I was a teacher for 35 years so the history excerpt just came second nature.  I am hardly a professional when it comes to smoking meats or food presentation.  I was just presenting what my mom and Ya Ya Marmorou taught me.  The Tzatziki Sauce is just a basic recipe,but pretty tasty.  I hope you enjoy your version as much as I enjoy mine.  If you have any questions please feel free to ask.

Thanks for the kind words,

John


----------



## normanaj (Mar 10, 2022)

That's awesome!

Armenians pretty much make the same but for the most part with lamb.My great aunt made killer souvlaki.

Great thread.Brings up some good memories when everyone would show up at our house and cook everything on a charcoal grill and the old stove.And afterwards all the adults would drink that dark nasty triple brewed coffee out of demitasse cups.


----------



## DRKsmoking (Mar 10, 2022)

BandCollector said:


> I have a process with gyros as well. Actually, I am on the Gyro Team of my church when we have our annual Greek Food





BandCollector said:


> I always give a squirt of lemon juice before I plate them. I didn't know if our members were as fond of lemon juice as I was so I didn't mention it in the post.

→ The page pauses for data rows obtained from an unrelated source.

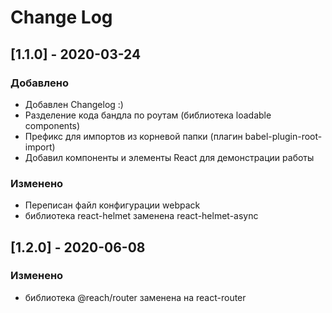 # Change Log
 
## [1.1.0] - 2020-03-24
 
### Добавлено

- Добавлен Changelog :)
- Разделение кода бандла по роутам (библиотека loadable components)
- Префикс для импортов из корневой папки (плагин babel-plugin-root-import)
- Добавил компоненты и элементы React для демонcтрации работы
 
### Изменено
  
- Переписан файл конфигурации webpack
- библиотека react-helmet заменена react-helmet-async

## [1.2.0] - 2020-06-08
 
### Изменено
  
- библиотека @reach/router заменена на react-router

  I love the lemon /lime as the last liquid before the wrap. 
Here is what I posted back in Oct on the history of Donairs  ( Gyros ) in the 70's here in Halifax we made thousands of the donairs and Souvlakia was a close second place. There was /and is a big festavel every Aug. here also. peter in the story was a big part of it back than.






__





						Donairs is what we call them, Yero, or Gyro by other areas ( plus Dessert )
					

Donairs is what we call them, Yero, or Gyro are other names depending on where you live. And in most parts of Canada people want the East Coast style of Donair. Which this is.  I worked for a great Chef, Peter. who was Greek and the Donair is a Mediterranean style food, that is cooked  on a...




					www.smokingmeatforums.com
				




David


----------



## BandCollector (Mar 10, 2022)

normanaj said:


> That's awesome!
> 
> Armenians pretty much make the same but for the most part with lamb.My great aunt made killer souvlaki.
> 
> Great thread.Brings up some good memories when everyone would show up at our house and cook everything on a charcoal grill and the old stove.And afterwards all the adults would drink that dark nasty triple brewed coffee out of demitasse cups.




 normanaj


My Man!

The same shenanigans always take place when Greeks get together.  Ouzo, Great Food, Greek coffee (which I love) in the demitasse cups and telling lies!  Love those times and wonderful people!

Thanks for the memories,

John


----------



## BandCollector (Mar 10, 2022)

DRKsmoking said:


> I love the lemon /lime as the last liquid before the wrap.
> Here is what I posted back in Oct on the history of Donairs  ( Gyros ) in the 70's here in Halifax we made thousands of the donairs and Souvlakia was a close second place. There was /and is a big festavel every Aug. here also. peter in the story was a big part of it back than.
> 
> 
> ...


WOW! There was some great looking food. . .The work load reminds me of our Greek Food Festival!

Thanks for sharing,

John


----------



## Fueling Around (Mar 10, 2022)

Thanks for the recipes.
I like a touch of dill weed in my tzatziki.  I'm going to try making it with Armenian cucumber this summer.



BandCollector said:


> Yep,  store bought.  We have a Lebanese deli/grocery store that makes and supplies pita bread for the entire Pittsburgh area.  I use to make my own but their's are fantastic and not expensive.  Lets me concentrate on the fillings instead of the pita.
> ...


Even though you purchase pita bread, what you get is not what I would consider "store bought"


----------



## BandCollector (Mar 10, 2022)

Fueling Around said:


> Thanks for the recipes.
> I like a touch of dill weed in my tzatziki.  I'm going to try making it with Armenian cucumber this summer.
> 
> 
> Even though you purchase pita bread, what you get is not what I would consider "store bought"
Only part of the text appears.